For Tenants

WHEN And HOW : Moving Out From Your Parents House

Have you ever wondered whether it’s the right time for you to move out of your parents’ house? Maybe you’ve just graduated from your studies or maybe you’ve always dreamed about achieving freedom and being independent. Nevertheless, you have this itch on your feet to be on your own.

In the meantime, there’s no reason whatsoever for you to feel guilty or ashamed about living with your parents. This is especially so if you help around with chores around the house and pay the bills. Nowadays, it has become normal for an adult children aged 28 years old to be living with their parents. This is due to our economy that has been taking a downward spiral for quite some time. Student debts, loan payment, and property prices have sky-rocketed and we are not able to pay these off. Living with your parents is a great way for you to combine resources with the family unit and save a lot of money. But, even though being accountable to your loved ones feels great, there’s a huge satisfaction to being independent as well.

Many people have agreed that 25-26 years old is an appropriate age for an adult to move out of their parent’s house. But to be honest, there’s no perfect age for you to do it. If you are financially and mentally capable to be independent, then you should start considering moving out of your parents’ house.

So these are the 5 signs that you should move out of your parents’ house:

1. You are forgoing your social life

One of the easiest ways to tell whether you should start moving out is if you are still treated like a high school teenager by your parents. Especially if you love to go out with your friends after work. You are not able to go out, so you find yourself re-living your teenage routine of sneaking out at night. To be honest, parents are overprotective because they worry and care about you. They don’t want anything bad to happen while you are out, hence they still set a curfew to when you’re supposed to come home. So, it is kind of tough to get mad at them for it. But it is tougher to abide by parents’ strict rules when you are an adult. You want to stay on your parents’ good side but it could mean saying goodbye to your social life.

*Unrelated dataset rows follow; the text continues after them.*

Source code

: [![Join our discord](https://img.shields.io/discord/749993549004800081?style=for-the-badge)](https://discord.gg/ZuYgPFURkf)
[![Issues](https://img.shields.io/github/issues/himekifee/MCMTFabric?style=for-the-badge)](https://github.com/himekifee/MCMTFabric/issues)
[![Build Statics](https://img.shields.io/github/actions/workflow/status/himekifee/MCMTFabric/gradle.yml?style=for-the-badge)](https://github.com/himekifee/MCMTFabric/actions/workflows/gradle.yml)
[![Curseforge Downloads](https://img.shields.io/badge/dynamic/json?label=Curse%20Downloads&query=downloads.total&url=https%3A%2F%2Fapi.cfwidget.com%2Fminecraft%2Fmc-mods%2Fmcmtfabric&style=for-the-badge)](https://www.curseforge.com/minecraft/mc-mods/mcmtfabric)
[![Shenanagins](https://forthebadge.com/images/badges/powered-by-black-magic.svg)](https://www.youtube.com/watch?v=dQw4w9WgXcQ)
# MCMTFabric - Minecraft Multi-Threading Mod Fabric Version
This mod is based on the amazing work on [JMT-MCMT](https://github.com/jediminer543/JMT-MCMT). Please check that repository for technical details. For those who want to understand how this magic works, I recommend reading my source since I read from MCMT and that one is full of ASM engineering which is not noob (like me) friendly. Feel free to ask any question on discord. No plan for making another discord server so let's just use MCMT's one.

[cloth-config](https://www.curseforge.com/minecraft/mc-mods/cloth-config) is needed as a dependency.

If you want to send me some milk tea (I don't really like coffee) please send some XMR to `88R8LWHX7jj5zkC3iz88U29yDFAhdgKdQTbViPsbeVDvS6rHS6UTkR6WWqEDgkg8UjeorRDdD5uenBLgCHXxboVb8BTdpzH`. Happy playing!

If your social life is taking a damage due to rules and restriction set by your parents, then finding a property from SPEEDHOME is the best idea.

2. You have no privacy

It is understandable and normal if you want to keep your social life or other parts of your life from your parents or siblings. This could be because your parents were always overprotective over you when you were a teenager. Your friends or the person you are seeing can’t come to your house without your whole family knowing. You just can’t risk your boyfriend sleeping on the couch after watching a movie together. But, it is kind of annoying when you always have to update your parents on your whereabouts every time you go out. As an adult, you shouldn’t need to seek for your parents’ approval to dye your hair or stay up until 4 a.m binge-watching a Netflix series. If you find yourself having to do this still, then your living arrangements probably need an update.

You will truly appreciate being able to do anything at your own time, without anyone forcing or stopping you.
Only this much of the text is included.